Tuesday, November 15, 2022

November 15, 2022

During an electrolysis appointment yesterday afternoon, I was chatting with the gal I was seeing about relationships -- mostly hers, since I had very little to say about the last decade or so. One thing she talked about was an engagement she broke off a couple of years back. I asked her about her ex, and among other things she mentioned that he was an accountant. She then told me that something I said to her while they were still together contributed in a small way to the break up: "It's hard to imagine you with an accountant," or something like that.
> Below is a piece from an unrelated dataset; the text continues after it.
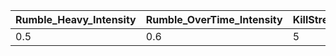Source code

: | Rumble_Heavy_Intensity | Rumble_OverTime_Intensity | KillStreak_KillCount | Rumble_Medium_Intensity | Rumble_Medium_Time | RoundSequence_TimesUpDuration | Rumble_Win_Time | Rumble_Twitch_Intensity | Aura_SizeMin | Rumble_SuperKill_Intensity | Aura_SizeMax | Aura_Multiplier | Rumble_Light_Time | BlockPush_Normal | BlockPush_Strong | Rumble_SuperKill_Time | RoundSequence_RoundStartTime | RoundSequence_OvertimeDuration | Rumble_Light_Intensity | RoundSequence_CharacterReadyTime | Health_Weak | MultiKill_KillCount | Rumble_Twitch_Time | RoundSequence_RoundOverFirstWarningTime | Health_Normal | RoundSequence_RoundOverLastWarningTime | RoundSequence_RoundStartNoInputTime | Rumble_Win_Intensity | RoundSequence_RoundEndTimeScale | BlockPush_Weak | AP_Amount_Light | RoundSequence_CharacterIntroTime | Rumble_Heavy_Time | RoundSequence_CharacterScoreTime | MultiKill_Timer | Rumble_Shock_Intensity | RoundSequence_RoundReadyTime | AP_Amount_Medium | Rumble_Shock_Time | Health_Strong | Rumble_OverTime_Time | AP_Amount_Heavy |
| ---------------------- | ------------------------- | -------------------- | ----------------------- | ------------------ | ----------------------------- | --------------- | ----------------------- | ------------ | -------------------------- | ------------ | --------------- | ----------------- | ---------------- | ---------------- | --------------------- | ---------------------------- | ------------------------------ | ---------------------- | -------------------------------- | ----------- | ------------------- | ------------------ | --------------------------------------- | ------------- | -------------------------------------- | ----------------------------------- | -------------------- | ------------------------------- | -------------- | --------------- | -------------------------------- | ----------------- | -------------------------------- | --------------- | ---------------------- | ---------------------------- | ---------------- | ----------------- | ------------- | -------------------- | --------------- |
| 0.5                    | 0.6                       | 5                    | 0.4                     | 0.4                | 2.0                           | 0.2             | 0.2                     | 0.1          | 0.8                        | 2.5          | 0.25            | 0.2               | 6.5              | 8.0              | 0.3                   | 0.6                          | 2.0                            | 0.2                    | 1.0                              | 5.0         | 3                   | 0.015              | 11.0                                    | 40.0          | 4.0                                    | 0.2                                 | 1.0                  | 0.25                            | 4.5            | 10.0            | 5.0                              | 0.5               | 15.0                             | 3.0             | 0.2                    | 1.5                          | 20.0             | 0.5               | 100.0         | 0.2                  | 30.0            |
I laughed, and sheepishly confessed that my attitude towards accountants derived primarily from Monty Python.

Monday, November 14, 2022

November 14, 2022

Two contrasting programs this weekend: Mozart's Marriage of Figaro Friday night at the Benedum, and Tchaikovsky's Pathétique symphony at Heinz Hall yesterday afternoon. I'd seen Figaro before, and will see it again if the opportunity presents itself, cuz LOLing multiple times at an opera is pretty bloody rare. I'd never heard the Tchaikovsky symphony; and while I'm normally not a yuge fan of big gushy Romanticism, I found this work really moving, perhaps because it was impossible not to hear it in the context of the composer's looming death. The passage from the melancholy of the first movement to the the levity of the second, the jubilation of the third, and the bleakness of the fourth, with the dying pulse of the double basses at the very end, suggested a dying man raising himself for one last celebration, then succumbing in the end. Just wow. (NB: The first of the two pix is actually from Figaro. It's dark because I thought to take it just as the lights were dimming at the end of the intermission. Whoops.)



 

 

 

Saturday, November 12, 2022

November 12, 2022

In the one course I taught at the College of New Jersey (TCNJ), "Africa and the West," I took advantage of a terrific exhibit the college's library was curating that semester on critical cartography to schedule a class visit and have my students do an assignment on maps. (I've forgotten the details of the assignment, but I'm sure it was bloody brilliant.) The contrast between the two maps below is a great example of why thinking critically about cartography is important: they present the same information, but the way each does so skews our interpretation of that information. The first map suggests that the country is overwhelmingly Republican with little oases of Dems. But since people, not land, vote, the second map is a more accurate representation of the national electorate. The first map does, however, underscore why Republicans have structural advantages in the U.S. Senate (since they are the majority party in many low-population states).


 


 

 

Thursday, November 10, 2022

November 10, 2022

So listening to old recordings of the British actor David McCallum reading three stories by H.P. Lovecraft during my recent drives to and from Maine c/w a bad joke I made in a chat a short while ago using the Greek alphabet may or may not have led me to the following insight: the name of Lovecraft's vaguely octopoid god Cthulhu likely has its root in the Greek word "chthonic," which means basically of or relating to the underworld. I'm guessing Lovecraft kept the first part of the word as much for its gaggy sound as for the allusion, and added the two subsequent syllables to suggest gobs of phlegm. Et voilà!